# [Task to complete]
In the records below, begin at the line containing "1、Spring-jdbc Sql异常继承关系" and end at the line containing "这是Spring的Sql异常转换接口"; quote every line in that span exactly, including both boundary lines, and no others.

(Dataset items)
== Segment start ==

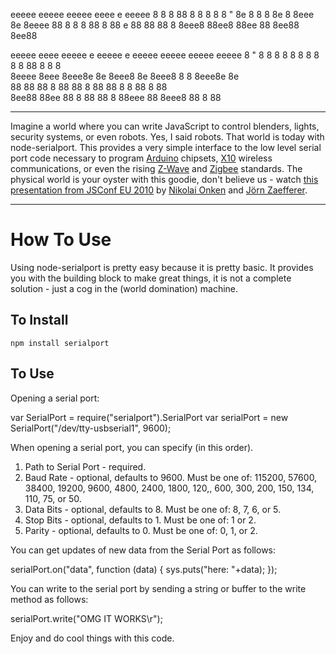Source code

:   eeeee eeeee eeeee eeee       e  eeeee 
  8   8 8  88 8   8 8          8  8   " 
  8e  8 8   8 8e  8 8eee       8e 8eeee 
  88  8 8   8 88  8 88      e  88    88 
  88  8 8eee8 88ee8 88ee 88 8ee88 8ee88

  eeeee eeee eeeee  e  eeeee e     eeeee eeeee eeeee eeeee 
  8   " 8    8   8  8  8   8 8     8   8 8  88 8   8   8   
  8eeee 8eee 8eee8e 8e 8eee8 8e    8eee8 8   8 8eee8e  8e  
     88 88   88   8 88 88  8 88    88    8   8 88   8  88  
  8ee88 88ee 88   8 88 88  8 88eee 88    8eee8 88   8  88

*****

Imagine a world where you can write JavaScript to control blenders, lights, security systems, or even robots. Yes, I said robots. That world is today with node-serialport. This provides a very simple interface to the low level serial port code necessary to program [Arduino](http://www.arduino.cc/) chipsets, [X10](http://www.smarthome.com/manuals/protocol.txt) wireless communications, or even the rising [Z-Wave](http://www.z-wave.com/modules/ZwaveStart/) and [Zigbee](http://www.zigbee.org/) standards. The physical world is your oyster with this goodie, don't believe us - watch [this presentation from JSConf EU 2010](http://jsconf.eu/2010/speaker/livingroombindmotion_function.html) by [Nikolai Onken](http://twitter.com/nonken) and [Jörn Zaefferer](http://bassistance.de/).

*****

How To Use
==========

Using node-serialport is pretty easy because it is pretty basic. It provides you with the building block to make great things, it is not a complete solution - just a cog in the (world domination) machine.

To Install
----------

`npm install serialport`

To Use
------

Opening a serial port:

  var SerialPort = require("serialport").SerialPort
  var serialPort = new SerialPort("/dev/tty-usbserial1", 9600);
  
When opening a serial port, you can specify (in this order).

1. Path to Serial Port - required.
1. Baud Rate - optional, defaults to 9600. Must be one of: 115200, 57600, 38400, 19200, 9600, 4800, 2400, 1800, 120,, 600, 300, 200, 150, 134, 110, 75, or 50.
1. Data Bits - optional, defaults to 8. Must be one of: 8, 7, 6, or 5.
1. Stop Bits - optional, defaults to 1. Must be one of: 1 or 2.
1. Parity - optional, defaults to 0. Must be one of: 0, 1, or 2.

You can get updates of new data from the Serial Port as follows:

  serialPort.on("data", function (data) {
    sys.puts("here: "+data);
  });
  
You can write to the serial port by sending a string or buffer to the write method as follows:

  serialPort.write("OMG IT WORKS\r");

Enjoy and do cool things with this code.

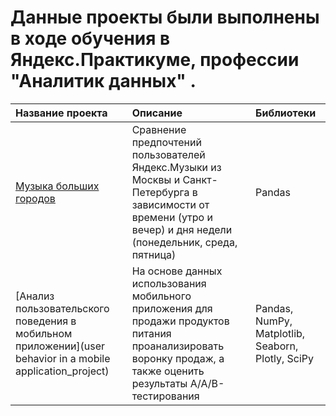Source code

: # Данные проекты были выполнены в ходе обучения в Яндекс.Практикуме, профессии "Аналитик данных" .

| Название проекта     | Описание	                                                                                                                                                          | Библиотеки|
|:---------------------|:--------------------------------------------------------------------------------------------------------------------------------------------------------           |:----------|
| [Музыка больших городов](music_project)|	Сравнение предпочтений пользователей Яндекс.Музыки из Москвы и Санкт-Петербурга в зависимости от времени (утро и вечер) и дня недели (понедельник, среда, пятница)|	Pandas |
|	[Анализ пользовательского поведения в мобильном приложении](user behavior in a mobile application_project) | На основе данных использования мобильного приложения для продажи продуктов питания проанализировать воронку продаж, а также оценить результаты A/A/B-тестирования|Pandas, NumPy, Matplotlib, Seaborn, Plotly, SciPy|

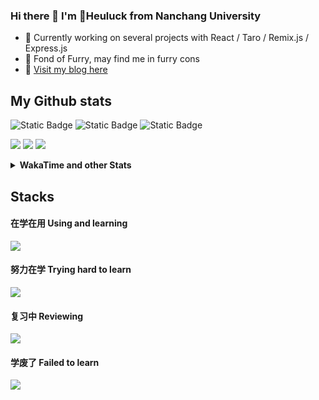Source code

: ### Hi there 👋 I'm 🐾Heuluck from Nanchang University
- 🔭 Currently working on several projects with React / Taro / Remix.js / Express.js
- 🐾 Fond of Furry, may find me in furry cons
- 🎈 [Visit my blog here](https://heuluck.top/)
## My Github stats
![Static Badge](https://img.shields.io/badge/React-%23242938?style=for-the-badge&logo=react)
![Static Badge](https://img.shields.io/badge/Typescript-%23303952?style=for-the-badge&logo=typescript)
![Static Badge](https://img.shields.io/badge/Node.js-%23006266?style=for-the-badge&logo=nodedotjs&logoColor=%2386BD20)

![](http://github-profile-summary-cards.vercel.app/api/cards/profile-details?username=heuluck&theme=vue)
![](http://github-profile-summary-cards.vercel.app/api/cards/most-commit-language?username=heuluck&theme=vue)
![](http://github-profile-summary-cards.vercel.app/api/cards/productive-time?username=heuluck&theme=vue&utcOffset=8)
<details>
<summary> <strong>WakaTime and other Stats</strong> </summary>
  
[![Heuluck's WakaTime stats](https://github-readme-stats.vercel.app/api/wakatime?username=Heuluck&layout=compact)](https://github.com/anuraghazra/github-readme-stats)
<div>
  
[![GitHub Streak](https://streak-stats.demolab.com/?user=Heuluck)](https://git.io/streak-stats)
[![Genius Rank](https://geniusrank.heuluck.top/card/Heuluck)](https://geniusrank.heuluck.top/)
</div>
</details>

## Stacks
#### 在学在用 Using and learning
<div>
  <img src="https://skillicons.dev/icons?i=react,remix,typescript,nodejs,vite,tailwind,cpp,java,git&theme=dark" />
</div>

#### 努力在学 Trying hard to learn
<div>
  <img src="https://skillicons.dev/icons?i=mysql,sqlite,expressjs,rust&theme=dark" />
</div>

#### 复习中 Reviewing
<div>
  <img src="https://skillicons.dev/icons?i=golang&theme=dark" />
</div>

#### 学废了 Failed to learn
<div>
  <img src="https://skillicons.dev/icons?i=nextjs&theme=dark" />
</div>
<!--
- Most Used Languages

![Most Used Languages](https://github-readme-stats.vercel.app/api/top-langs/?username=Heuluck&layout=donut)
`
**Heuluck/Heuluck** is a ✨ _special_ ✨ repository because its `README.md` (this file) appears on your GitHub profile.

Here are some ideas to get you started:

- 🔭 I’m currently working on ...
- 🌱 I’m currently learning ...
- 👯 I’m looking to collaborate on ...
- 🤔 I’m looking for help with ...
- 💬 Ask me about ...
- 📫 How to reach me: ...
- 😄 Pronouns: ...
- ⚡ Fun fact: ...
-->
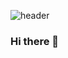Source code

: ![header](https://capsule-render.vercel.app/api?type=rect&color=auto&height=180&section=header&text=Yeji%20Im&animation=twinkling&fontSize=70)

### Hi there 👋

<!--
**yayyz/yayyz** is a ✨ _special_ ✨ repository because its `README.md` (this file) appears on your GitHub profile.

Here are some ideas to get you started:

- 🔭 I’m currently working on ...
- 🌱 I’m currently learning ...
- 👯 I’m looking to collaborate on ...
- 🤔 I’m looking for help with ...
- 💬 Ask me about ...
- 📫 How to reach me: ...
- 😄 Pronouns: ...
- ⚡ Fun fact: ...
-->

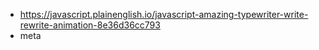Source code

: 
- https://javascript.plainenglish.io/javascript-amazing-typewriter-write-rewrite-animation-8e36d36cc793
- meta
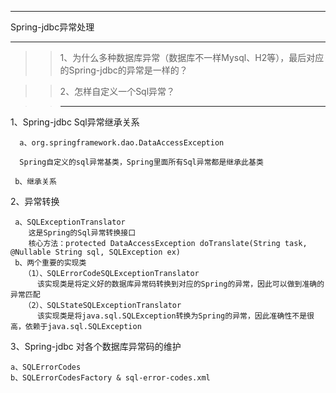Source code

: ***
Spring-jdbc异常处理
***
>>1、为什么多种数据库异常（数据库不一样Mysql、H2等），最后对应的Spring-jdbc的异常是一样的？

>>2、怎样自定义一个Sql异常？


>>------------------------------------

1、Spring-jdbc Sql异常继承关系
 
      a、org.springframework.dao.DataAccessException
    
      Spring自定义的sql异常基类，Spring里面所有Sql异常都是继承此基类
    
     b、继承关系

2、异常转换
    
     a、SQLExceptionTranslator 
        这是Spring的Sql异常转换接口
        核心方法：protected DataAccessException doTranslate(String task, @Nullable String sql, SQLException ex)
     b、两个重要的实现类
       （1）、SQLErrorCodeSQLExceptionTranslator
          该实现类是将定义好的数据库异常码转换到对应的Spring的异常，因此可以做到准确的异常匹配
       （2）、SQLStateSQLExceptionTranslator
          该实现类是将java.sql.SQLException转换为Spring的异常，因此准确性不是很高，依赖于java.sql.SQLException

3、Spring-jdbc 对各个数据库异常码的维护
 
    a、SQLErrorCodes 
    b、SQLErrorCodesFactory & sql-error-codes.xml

== Segment end ==

# [Task solution]
1、Spring-jdbc Sql异常继承关系
 
      a、org.springframework.dao.DataAccessException
    
      Spring自定义的sql异常基类，Spring里面所有Sql异常都是继承此基类
    
     b、继承关系

2、异常转换
    
     a、SQLExceptionTranslator 
        这是Spring的Sql异常转换接口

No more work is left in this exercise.